The stark reality was that, over its first two years in office, the Mulroney government ended up taking an extra $300 from someone earning well below the poverty line while giving an additional $706 to someone living in considerable prosperity.

On the upbeat side, businessmen are asking the government to buoy up their confidence so they will think positively and feel like investing. But the flip side of this scenario is a threat: Give business what it wants -- tax breaks, deficit reduction, whatever -- or it will lose confidence, and no confidence, no investment. This is the implicit extortion business uses against all governments. But, to come out and express it directly, to actually flash sharp teeth or unsheath long swords, would make businessmen look like bullies in the public eye. Instead, they simply refer to the need to maintain business confidence. The threat remains unspoken, but the government gets the message and usually responds with more tax breaks.

But business has the power to threaten something far more serious -- the withdrawal of its capital. It is the genius of the business confidence doctrine that it can dress up this most powerful intimidation in all the harmless lingo of a positive-thinking slogan.

Indeed, one of the most highly paid professional groups in the country -- tax lawyers and accountants -- dedicate themselves to the task of aiding the well-to-do in their attempts to exploit the loopholes in the tax system. Imagine the outrage if a set of bright activists dedicated themselves to devising elaborate schemes that would allow the poor to exploit the loopholes in the welfare system. Yet tax professionals move about freely in respectable society without even the slightest tinge of shame or embarrassment! In fact, we train them at great public expense in our universities and law schools.

By looking at the role of the tax practitioner in shaping tax policy, we are raising an important question. To what extent are tax practitioners able to advise the government objectively about tax policy when the financial interests of their clients -- and themselves -- are at stake? To a surprising extent, we seem willing to overlook this apparent problem.

To say this is not to suggest that members of the business and financial community are any greedier or more dishonest than other members of society. Overall, their scruples are about the same.

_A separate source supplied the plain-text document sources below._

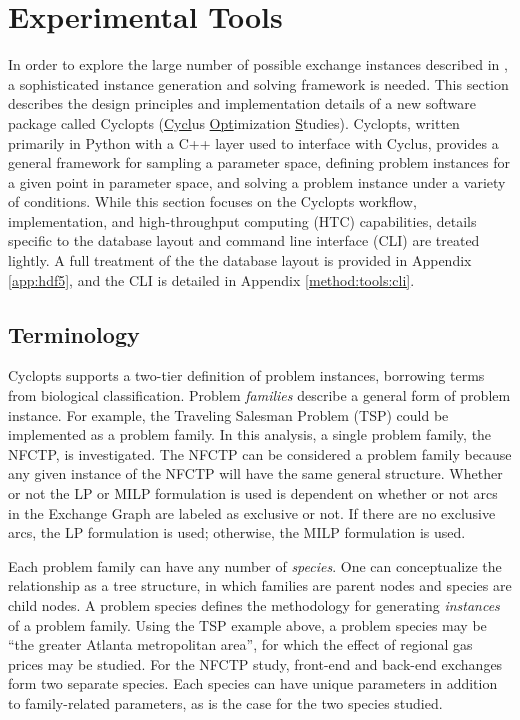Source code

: 
\section{Experimental Tools}\label{method:tools}

In order to explore the large number of possible exchange instances described in
, a sophisticated instance generation and solving framework
is needed. This section describes the design principles and implementation
details of a new software package called Cyclopts (\underline{Cycl}us
\underline{Opt}imization \underline{S}tudies). Cyclopts, written primarily in
Python with a C++ layer used to interface with Cyclus, provides a general
framework for sampling a parameter space, defining problem instances for a given
point in parameter space, and solving a problem instance under a variety of
conditions. While this section focuses on the Cyclopts workflow, implementation,
and high-throughput computing (HTC) capabilities, details specific to the
database layout and command line interface (CLI) are treated lightly. A full
treatment of the the database layout is provided in Appendix \ref{app:hdf5}, and
the CLI is detailed in Appendix \ref{method:tools:cli}.

\subsection{Terminology}\label{method:tools:term}

Cyclopts supports a two-tier definition of problem instances, borrowing terms
from biological classification. Problem \textit{families} describe a general
form of problem instance. For example, the Traveling Salesman Problem (TSP)
could be implemented as a problem family. In this analysis, a single problem
family, the NFCTP, is investigated. The NFCTP can be considered a problem family
because any given instance of the NFCTP will have the same general
structure. Whether or not the LP or MILP formulation is used is dependent on
whether or not arcs in the Exchange Graph are labeled as exclusive or not. If
there are no exclusive arcs, the LP formulation is used; otherwise, the MILP
formulation is used.

Each problem family can have any number of \textit{species}. One can
conceptualize the relationship as a tree structure, in which families are parent
nodes and species are child nodes. A problem species defines the methodology for
generating \textit{instances} of a problem family. Using the TSP example above,
a problem species may be ``the greater Atlanta metropolitan area'', for which
the effect of regional gas prices may be studied. For the NFCTP study, front-end
and back-end exchanges form two separate species. Each species can have unique
parameters in addition to family-related parameters, as is the case for the two
species studied.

The difference is that Ottawa has traditionally been prepared to give the business and financial community far more leeway and, consequently, far more opportunity to take advantage of government largesse.

Furthermore, the new data showed that about 50 percent of capital gains claimed were made from real estate investments.Not only did real estate investment do little to create jobs, it had a negative effect of driving up land and housing prices, making both housing and rental accommodations even more expensive.

In the midst of this puritanical universe, the preferential treatment accorded capital over labour strikes one as odd. Whatever happened to our Protestant work ethic? Isn't working for a living at least as commendable as insulating one's house, abstaining from alcohol or giving up smoking? Do we really mean to signal our social disapproval to those who live by the sweat of their brow, as opposed to those who merely clip coupons or dabble in commodity futures? W. O. Twaits, former president of Imperial Oil, once questioned whether it was fair to tax the entrepreneur at the same rate as the "drones" in society. In this moral universe, the drones were employees who merely worked for a living. Twait's view may not be widely shared by Canadians -- the bulk of whom would fall into the drone category. But while most Canadians undoubtedly place a high value on the dignity of work, our tax system does not.

Tom Walkom: "When I was a kid is South Porcupine, a creative person was an artist, an interior decorator or someone who worked for the CBC. And a risk-taker was a person, such as a hard-rock miner or steeplejack, who paid high life insurance premiums. No more. The creative person is now the capitalist, the risk taker, someone who risks money. When the government says it is committed to rewarding risk-takers, it doesn't mean it will give bonuses to hard-rock miners. It means it will give tax breaks to anyone who has capital."